Money Funds - the mythical damn weakens

I've written a number of times over the last year about money market funds [here, here, and here] and the myth surrounding "breaking the buck" i.e. the notion that they always return the capital invested and hence are safe. On a number of occasions during the last 12 months, Managers of money funds have been required to financially support them in order to preserve this fallacy i.e. directly top-up funds to maintain investors capital.

Money market funds invest in short-term money market instruments such as Govt Treasury Bills, Certificates of Deposit, and Repos. Such short-term horizons should minimise the likelihood of capital losses arising but cannot eliminate it and any losses directly impact the value of the fund.

As an industry, Money Market Fund Managers are very aware that if confidence in these funds were to be damaged and the illusion of safety to be impaired, the impact would manifest itself in huge withdrawals from a sector with trillions under management.

In 2008, the top ten Managers by funds under management were:

Fidelity $425.6bn
JP Morgan $267.9bn
Blackrock $259.8bn
Federated $231.1bn
Dreyfus $199bn
Schwab $194.4bn
Vanguard $191.4bn
Goldman Sachs $183.5bn
Columbia $146.8bn
Morgan Stanley $112.6bn

source FT.com

However, the fallacy was exposed this week when Reserve Primary's Money Market Fund was forced to announce that it had "broken the buck" - the fund was priced at 97cent following losses on Lehman short term debt. This is the first fund to actually price a fund at below $1 in 14 years, all other losses having been funded by the managers.

As I stated in past posts, most fund managers aren't capitalised sufficiently to provide such guarantees other than for small losses. It was for this reason that BNY Mellon and State Street both saw sharp falls in their share price, amidst concerns about potential money fund losses, with the former having admitted capital losses on one of its institutional money funds but confirming it would be supporting their net asset values.

At the same time, Putnam Investment decided to close it's money fund and return $12bn of funds to the investors. It did so not because of losses experienced, but because of the potential for losses especially after a period of heavy redemptions, when some assets may not have realised their value due to the need to sell them quickly to fund the said redemptions.

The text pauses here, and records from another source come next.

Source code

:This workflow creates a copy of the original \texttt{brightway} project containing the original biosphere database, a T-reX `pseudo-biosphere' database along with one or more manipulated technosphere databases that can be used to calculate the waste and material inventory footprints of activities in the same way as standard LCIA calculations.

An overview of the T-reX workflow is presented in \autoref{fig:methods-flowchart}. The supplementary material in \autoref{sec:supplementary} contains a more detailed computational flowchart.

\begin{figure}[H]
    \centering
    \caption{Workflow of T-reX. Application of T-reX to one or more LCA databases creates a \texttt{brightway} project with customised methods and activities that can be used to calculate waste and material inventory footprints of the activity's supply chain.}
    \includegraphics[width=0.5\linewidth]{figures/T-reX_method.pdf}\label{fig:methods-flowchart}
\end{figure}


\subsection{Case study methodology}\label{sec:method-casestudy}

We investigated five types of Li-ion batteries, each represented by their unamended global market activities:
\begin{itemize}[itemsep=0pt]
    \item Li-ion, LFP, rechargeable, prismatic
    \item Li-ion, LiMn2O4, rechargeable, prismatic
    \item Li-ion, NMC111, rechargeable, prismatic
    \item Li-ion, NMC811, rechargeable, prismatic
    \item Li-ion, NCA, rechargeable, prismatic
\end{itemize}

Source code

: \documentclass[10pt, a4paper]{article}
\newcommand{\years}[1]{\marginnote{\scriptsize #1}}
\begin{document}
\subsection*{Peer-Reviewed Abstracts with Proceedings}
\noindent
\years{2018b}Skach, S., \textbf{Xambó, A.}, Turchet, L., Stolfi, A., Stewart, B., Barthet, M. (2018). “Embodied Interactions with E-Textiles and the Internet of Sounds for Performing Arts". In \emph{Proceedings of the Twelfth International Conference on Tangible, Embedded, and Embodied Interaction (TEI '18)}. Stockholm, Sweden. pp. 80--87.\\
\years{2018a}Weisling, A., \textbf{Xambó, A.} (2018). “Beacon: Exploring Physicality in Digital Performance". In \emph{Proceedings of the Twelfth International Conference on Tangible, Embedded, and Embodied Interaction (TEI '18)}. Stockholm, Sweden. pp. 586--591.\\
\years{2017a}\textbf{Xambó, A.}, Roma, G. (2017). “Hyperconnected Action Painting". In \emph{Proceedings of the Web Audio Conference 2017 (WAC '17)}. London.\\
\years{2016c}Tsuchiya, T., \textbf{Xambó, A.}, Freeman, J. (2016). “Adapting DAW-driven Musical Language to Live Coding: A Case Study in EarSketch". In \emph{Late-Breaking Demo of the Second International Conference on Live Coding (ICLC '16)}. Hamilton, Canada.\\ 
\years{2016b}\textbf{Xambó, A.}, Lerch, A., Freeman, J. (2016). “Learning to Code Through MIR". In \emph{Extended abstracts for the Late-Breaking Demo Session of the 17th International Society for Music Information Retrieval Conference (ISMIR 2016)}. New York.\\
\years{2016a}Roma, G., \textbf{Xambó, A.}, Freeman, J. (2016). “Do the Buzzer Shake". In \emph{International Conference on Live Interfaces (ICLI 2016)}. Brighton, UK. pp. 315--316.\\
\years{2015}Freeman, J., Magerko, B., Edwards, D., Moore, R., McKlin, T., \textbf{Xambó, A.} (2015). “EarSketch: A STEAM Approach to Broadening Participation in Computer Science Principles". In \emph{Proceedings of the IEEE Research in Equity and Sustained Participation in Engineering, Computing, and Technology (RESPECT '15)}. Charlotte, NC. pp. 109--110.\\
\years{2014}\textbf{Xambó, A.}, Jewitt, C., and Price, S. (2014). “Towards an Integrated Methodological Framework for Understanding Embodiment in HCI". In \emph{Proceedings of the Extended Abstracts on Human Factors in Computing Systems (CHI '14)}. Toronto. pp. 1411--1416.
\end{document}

Given clear examples of implicit support by Managers, you would expect the regulator to either require these off-balance vehicles to be brought on balances or ensure risk warnings are given plenty of airing. Fund managers want neither of these, but unless something is done soon we may face a "mis-selling" scandal when a large fund encounters losses too great to be compensated by its' manager. Despite this, I doubt regulators will want to introduce any measures that could affect confidence in fund managers or the funds at present.